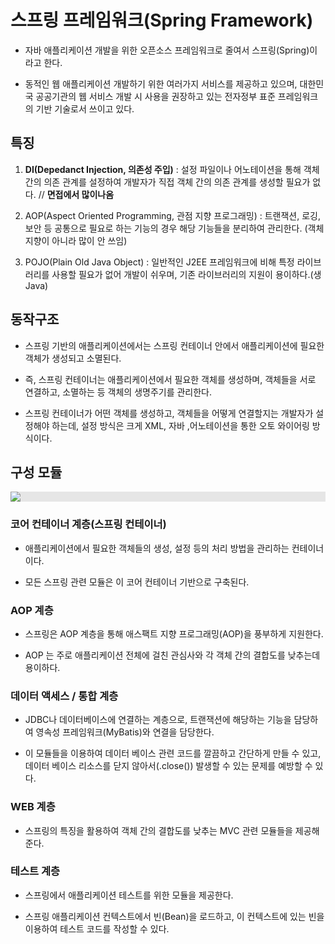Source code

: # 스프링 프레임워크(Spring Framework)

- 자바 애플리케이션 개발을 위한 오픈소스 프레임워크로 줄여서 스프링(Spring)이라고 한다.

- 동적인 웹 애플리케이션 개발하기 위한 여러가지 서비스를 제공하고 있으며,
  대한민국 공공기관의 웹 서비스 개발 시 사용을 권장하고 있는 전자정부 표준
  프레임워크의 기반 기술로서 쓰이고 있다.

## 특징

1. **DI(Depedanct Injection, 의존성 주입)** : 설정 파일이나 어노테이션을
   통해 객체간의 의존 관계를 설정하여 개발자가 직접 객체 간의 의존 관계를
   생성할 필요가 없다. // **면접에서 많이나옴**

2. AOP(Aspect Oriented Programming, 관점 지향 프로그래밍) : 트랜잭션, 로깅,
   보안 등 공통으로 필요로 하는 기능의 경우 해당 기능들을 분리하여 관리한다. (객체지향이 아니라 많이 안 쓰임)

3. POJO(Plain Old Java Object) : 일반적인 J2EE 프레임워크에 비해 특정
   라이브러리를 사용할 필요가 없어 개발이 쉬우며, 기존 라이브러리의 지원이 용이하다.(생 Java)

## 동작구조

- 스프링 기반의 애플리케이션에서는 스프링 컨테이너 안에서 애플리케이션에
  필요한 객체가 생성되고 소멸된다.

- 즉, 스프링 컨테이너는 애플리케이션에서 필요한 객체를 생성하며, 객체들을 서로
  연결하고, 소멸하는 등 객체의 생명주기를 관리한다.

- 스프링 컨테이너가 어떤 객체를 생성하고, 객체들을 어떻게 연결할지는 개발자가
  설정해야 하는데, 설정 방식은 크게 XML, 자바 ,어노테이션을 통한 오토 와이어링 방식이다.

## 구성 모듈

<img style="display: block;-webkit-user-select: none;margin: auto;cursor: zoom-in;background-color: hsl(0, 0%, 90%);transition: background-color 300ms;" src="https://user-images.githubusercontent.com/26870393/182374318-408f2120-1126-496c-a053-e566de8af88b.png">

### 코어 컨테이너 계층(스프링 컨테이너)

- 애플리케이션에서 필요한 객체들의 생성, 설정 등의 처리 방법을 관리하는 컨테이너이다.

- 모든 스프링 관련 모듈은 이 코어 컨테이너 기반으로 구축된다.

### AOP 계층

- 스프링은 AOP 계층을 통해 애스팩트 지향 프로그래밍(AOP)을 풍부하게 지원한다.

- AOP 는 주로 애플리케이션 전체에 걸친 관심사와 각 객체 간의 결합도를 낮추는데 용이하다.

### 데이터 액세스 / 통합 계층

- JDBC나 데이터베이스에 연결하는 계층으로, 트랜잭션에 해당하는 기능을 담당하여
  영속성 프레임워크(MyBatis)와 연결을 담당한다.

- 이 모듈들을 이용하여 데이터 베이스 관련 코드를 깔끔하고 간단하게 만들 수 있고,
  데이터 베이스 리소스를 닫지 않아서(.close()) 발생할 수 있는 문제를 예방할 수 있다.

### WEB 계층

- 스프링의 특징을 활용하여 객체 간의 결합도를 낮추는 MVC 관련 모듈들을 제공해 준다.

### 테스트 계층

- 스프링에서 애플리케이션 테스트를 위한 모듈을 제공한다.

- 스프링 애플리케이션 컨텍스트에서 빈(Bean)을 로드하고, 이 컨텍스트에 있는 빈을 이용하여
  테스트 코드를 작성할 수 있다.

= = = = = = =

§ **What to do**
Transcribe all the lines above exactly; any image among them is skipped.

§ **Answer box**
Source code

: # 스프링 프레임워크(Spring Framework)

- 자바 애플리케이션 개발을 위한 오픈소스 프레임워크로 줄여서 스프링(Spring)이라고 한다.

- 동적인 웹 애플리케이션 개발하기 위한 여러가지 서비스를 제공하고 있으며,
  대한민국 공공기관의 웹 서비스 개발 시 사용을 권장하고 있는 전자정부 표준
  프레임워크의 기반 기술로서 쓰이고 있다.

## 특징

1. **DI(Depedanct Injection, 의존성 주입)** : 설정 파일이나 어노테이션을
   통해 객체간의 의존 관계를 설정하여 개발자가 직접 객체 간의 의존 관계를
   생성할 필요가 없다. // **면접에서 많이나옴**

2. AOP(Aspect Oriented Programming, 관점 지향 프로그래밍) : 트랜잭션, 로깅,
   보안 등 공통으로 필요로 하는 기능의 경우 해당 기능들을 분리하여 관리한다. (객체지향이 아니라 많이 안 쓰임)

3. POJO(Plain Old Java Object) : 일반적인 J2EE 프레임워크에 비해 특정
   라이브러리를 사용할 필요가 없어 개발이 쉬우며, 기존 라이브러리의 지원이 용이하다.(생 Java)

## 동작구조

- 스프링 기반의 애플리케이션에서는 스프링 컨테이너 안에서 애플리케이션에
  필요한 객체가 생성되고 소멸된다.

- 즉, 스프링 컨테이너는 애플리케이션에서 필요한 객체를 생성하며, 객체들을 서로
  연결하고, 소멸하는 등 객체의 생명주기를 관리한다.

- 스프링 컨테이너가 어떤 객체를 생성하고, 객체들을 어떻게 연결할지는 개발자가
  설정해야 하는데, 설정 방식은 크게 XML, 자바 ,어노테이션을 통한 오토 와이어링 방식이다.

## 구성 모듈

<img style="display: block;-webkit-user-select: none;margin: auto;cursor: zoom-in;background-color: hsl(0, 0%, 90%);transition: background-color 300ms;" src="https://user-images.githubusercontent.com/26870393/182374318-408f2120-1126-496c-a053-e566de8af88b.png">

### 코어 컨테이너 계층(스프링 컨테이너)

- 애플리케이션에서 필요한 객체들의 생성, 설정 등의 처리 방법을 관리하는 컨테이너이다.

- 모든 스프링 관련 모듈은 이 코어 컨테이너 기반으로 구축된다.

### AOP 계층

- 스프링은 AOP 계층을 통해 애스팩트 지향 프로그래밍(AOP)을 풍부하게 지원한다.

- AOP 는 주로 애플리케이션 전체에 걸친 관심사와 각 객체 간의 결합도를 낮추는데 용이하다.

### 데이터 액세스 / 통합 계층

- JDBC나 데이터베이스에 연결하는 계층으로, 트랜잭션에 해당하는 기능을 담당하여
  영속성 프레임워크(MyBatis)와 연결을 담당한다.

- 이 모듈들을 이용하여 데이터 베이스 관련 코드를 깔끔하고 간단하게 만들 수 있고,
  데이터 베이스 리소스를 닫지 않아서(.close()) 발생할 수 있는 문제를 예방할 수 있다.

### WEB 계층

- 스프링의 특징을 활용하여 객체 간의 결합도를 낮추는 MVC 관련 모듈들을 제공해 준다.

### 테스트 계층

- 스프링에서 애플리케이션 테스트를 위한 모듈을 제공한다.

- 스프링 애플리케이션 컨텍스트에서 빈(Bean)을 로드하고, 이 컨텍스트에 있는 빈을 이용하여
  테스트 코드를 작성할 수 있다.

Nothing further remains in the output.